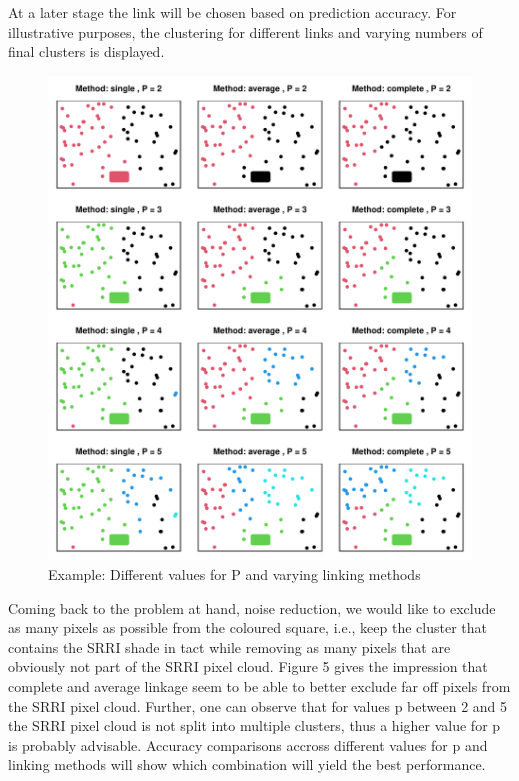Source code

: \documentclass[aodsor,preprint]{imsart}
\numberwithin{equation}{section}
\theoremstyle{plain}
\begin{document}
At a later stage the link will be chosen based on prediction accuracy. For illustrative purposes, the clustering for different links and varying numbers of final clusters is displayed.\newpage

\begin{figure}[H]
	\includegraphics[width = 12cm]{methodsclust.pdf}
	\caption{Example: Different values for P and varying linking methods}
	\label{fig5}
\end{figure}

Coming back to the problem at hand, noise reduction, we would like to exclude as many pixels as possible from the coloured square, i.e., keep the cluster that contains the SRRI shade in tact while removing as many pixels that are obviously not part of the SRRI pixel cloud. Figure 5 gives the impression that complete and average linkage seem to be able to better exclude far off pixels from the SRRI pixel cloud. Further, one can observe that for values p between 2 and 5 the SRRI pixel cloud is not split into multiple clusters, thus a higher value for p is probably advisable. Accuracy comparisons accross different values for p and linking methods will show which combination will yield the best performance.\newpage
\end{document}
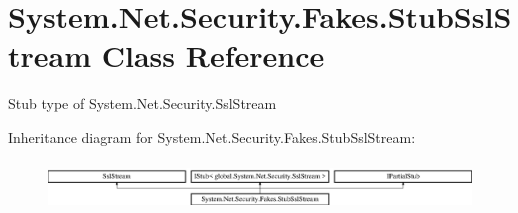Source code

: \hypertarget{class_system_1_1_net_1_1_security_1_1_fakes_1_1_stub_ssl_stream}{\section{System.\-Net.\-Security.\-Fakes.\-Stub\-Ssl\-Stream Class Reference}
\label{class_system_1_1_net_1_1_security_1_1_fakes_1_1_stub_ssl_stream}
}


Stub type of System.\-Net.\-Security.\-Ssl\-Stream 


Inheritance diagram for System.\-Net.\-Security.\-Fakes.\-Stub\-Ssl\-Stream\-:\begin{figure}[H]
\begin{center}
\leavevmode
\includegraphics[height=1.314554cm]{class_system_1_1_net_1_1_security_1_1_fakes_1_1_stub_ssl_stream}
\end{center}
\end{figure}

|---|

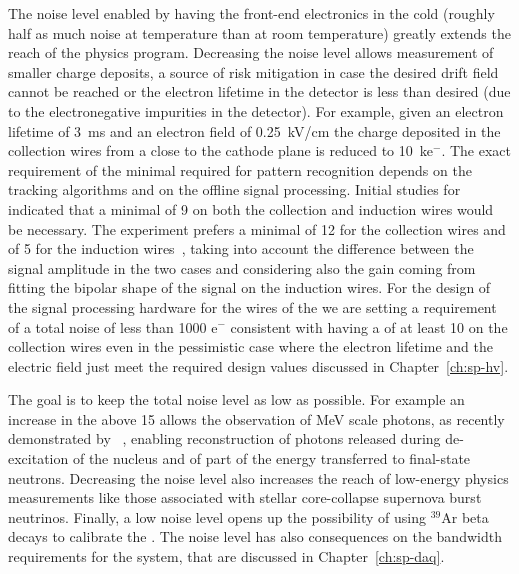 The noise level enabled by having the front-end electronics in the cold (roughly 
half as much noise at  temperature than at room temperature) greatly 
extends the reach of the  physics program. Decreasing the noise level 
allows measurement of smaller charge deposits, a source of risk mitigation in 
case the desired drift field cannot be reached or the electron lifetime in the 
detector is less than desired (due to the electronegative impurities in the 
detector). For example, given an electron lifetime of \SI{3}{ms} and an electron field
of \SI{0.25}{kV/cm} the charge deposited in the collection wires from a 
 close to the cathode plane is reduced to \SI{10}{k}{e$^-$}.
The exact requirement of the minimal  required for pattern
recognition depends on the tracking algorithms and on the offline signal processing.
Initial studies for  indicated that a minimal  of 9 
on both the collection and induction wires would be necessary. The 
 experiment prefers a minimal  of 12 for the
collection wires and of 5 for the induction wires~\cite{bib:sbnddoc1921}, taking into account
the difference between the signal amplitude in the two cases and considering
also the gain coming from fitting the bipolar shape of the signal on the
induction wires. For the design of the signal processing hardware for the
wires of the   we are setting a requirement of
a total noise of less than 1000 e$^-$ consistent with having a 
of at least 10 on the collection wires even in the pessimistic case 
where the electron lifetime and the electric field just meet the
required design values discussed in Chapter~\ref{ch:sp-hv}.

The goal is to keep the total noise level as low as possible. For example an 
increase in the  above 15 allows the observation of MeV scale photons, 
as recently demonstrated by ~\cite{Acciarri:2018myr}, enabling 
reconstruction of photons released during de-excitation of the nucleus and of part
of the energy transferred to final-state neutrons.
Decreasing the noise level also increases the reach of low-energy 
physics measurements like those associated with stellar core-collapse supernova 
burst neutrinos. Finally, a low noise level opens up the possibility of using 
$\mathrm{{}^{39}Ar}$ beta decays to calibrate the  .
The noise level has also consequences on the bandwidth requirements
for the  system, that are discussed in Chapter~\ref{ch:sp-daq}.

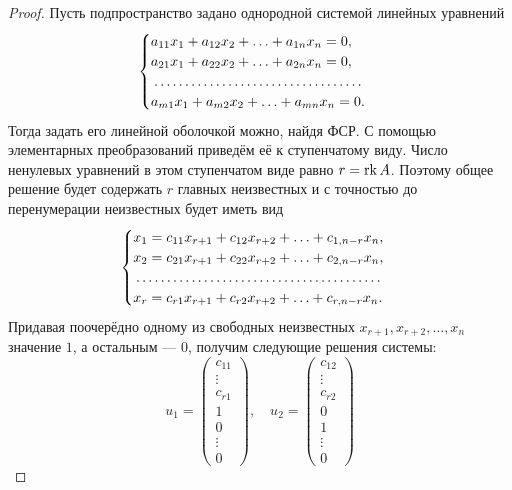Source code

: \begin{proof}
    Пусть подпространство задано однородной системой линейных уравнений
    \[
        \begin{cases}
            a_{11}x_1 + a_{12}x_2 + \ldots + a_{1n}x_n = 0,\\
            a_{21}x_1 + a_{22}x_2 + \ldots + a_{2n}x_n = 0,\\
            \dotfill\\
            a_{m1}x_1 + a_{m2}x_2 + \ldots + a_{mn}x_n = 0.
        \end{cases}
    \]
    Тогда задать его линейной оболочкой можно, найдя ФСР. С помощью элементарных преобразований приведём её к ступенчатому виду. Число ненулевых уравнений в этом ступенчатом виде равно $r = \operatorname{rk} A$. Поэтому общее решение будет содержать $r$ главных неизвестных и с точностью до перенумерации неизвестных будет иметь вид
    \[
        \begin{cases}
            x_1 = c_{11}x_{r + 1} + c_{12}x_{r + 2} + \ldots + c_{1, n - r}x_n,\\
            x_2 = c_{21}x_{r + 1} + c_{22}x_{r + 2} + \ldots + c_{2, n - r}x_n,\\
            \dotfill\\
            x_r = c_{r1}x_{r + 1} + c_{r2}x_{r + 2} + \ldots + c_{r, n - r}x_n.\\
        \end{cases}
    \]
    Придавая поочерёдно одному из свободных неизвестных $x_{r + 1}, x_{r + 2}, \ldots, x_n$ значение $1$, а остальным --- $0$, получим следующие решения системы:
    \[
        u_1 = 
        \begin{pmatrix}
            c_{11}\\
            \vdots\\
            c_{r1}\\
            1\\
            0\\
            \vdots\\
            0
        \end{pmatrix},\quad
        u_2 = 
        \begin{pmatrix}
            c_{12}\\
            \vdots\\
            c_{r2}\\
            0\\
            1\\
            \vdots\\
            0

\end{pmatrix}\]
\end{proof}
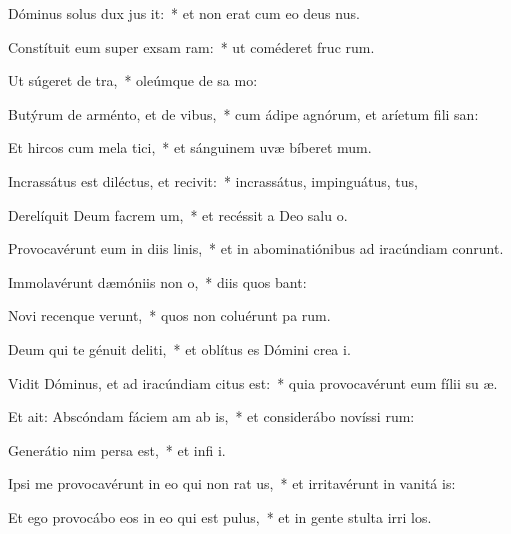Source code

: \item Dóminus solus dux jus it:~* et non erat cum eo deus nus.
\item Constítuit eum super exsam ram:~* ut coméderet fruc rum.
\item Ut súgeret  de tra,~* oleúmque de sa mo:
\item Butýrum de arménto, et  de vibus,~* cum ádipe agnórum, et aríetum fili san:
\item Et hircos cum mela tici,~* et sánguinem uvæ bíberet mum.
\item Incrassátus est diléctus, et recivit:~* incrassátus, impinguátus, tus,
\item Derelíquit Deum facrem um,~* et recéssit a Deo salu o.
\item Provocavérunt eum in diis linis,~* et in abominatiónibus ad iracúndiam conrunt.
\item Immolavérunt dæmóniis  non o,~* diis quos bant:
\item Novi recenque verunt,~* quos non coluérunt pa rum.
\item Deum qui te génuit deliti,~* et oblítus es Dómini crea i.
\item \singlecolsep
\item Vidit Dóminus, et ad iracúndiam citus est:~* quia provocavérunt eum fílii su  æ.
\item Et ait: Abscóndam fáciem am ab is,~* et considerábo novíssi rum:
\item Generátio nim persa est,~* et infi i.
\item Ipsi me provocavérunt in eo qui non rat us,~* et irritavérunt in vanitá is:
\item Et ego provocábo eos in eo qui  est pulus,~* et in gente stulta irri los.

|---|

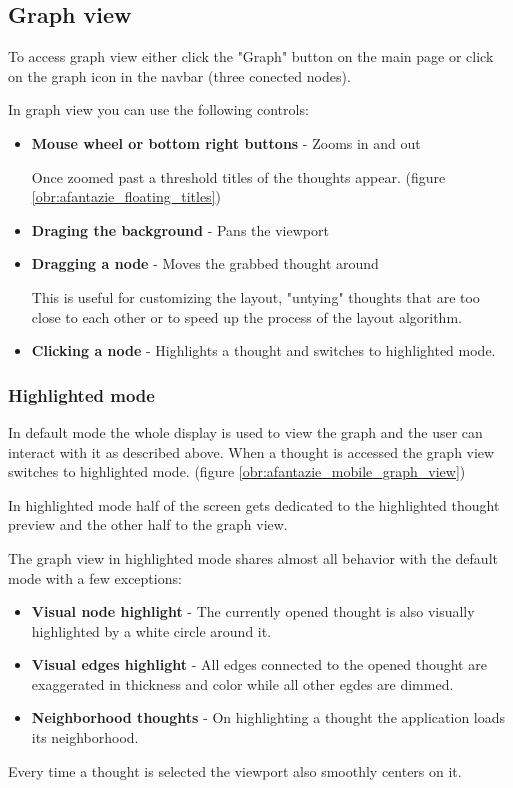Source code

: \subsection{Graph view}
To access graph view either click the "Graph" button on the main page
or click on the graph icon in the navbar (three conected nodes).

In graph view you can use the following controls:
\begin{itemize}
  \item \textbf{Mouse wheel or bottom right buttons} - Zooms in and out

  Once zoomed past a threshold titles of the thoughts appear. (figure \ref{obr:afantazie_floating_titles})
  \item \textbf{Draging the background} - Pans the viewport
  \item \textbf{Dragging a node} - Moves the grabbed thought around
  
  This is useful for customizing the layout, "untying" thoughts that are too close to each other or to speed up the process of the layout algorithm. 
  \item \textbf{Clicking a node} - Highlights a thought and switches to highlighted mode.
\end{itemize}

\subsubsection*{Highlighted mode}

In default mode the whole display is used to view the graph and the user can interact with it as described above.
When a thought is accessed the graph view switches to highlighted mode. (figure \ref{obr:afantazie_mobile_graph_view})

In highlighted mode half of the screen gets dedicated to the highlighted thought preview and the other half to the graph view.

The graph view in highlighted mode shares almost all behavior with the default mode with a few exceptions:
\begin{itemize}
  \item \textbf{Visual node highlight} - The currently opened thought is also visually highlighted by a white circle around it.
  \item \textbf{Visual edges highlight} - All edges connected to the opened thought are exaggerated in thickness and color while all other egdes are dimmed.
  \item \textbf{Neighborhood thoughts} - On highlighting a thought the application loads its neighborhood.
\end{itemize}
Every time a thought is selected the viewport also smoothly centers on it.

|---|

→ What needs to be done
Please copy out each line of the listing above that contains the string "total".

→ Task output
a total noise of less than 1000 e$^-$ consistent with having a 
The goal is to keep the total noise level as low as possible. For example an 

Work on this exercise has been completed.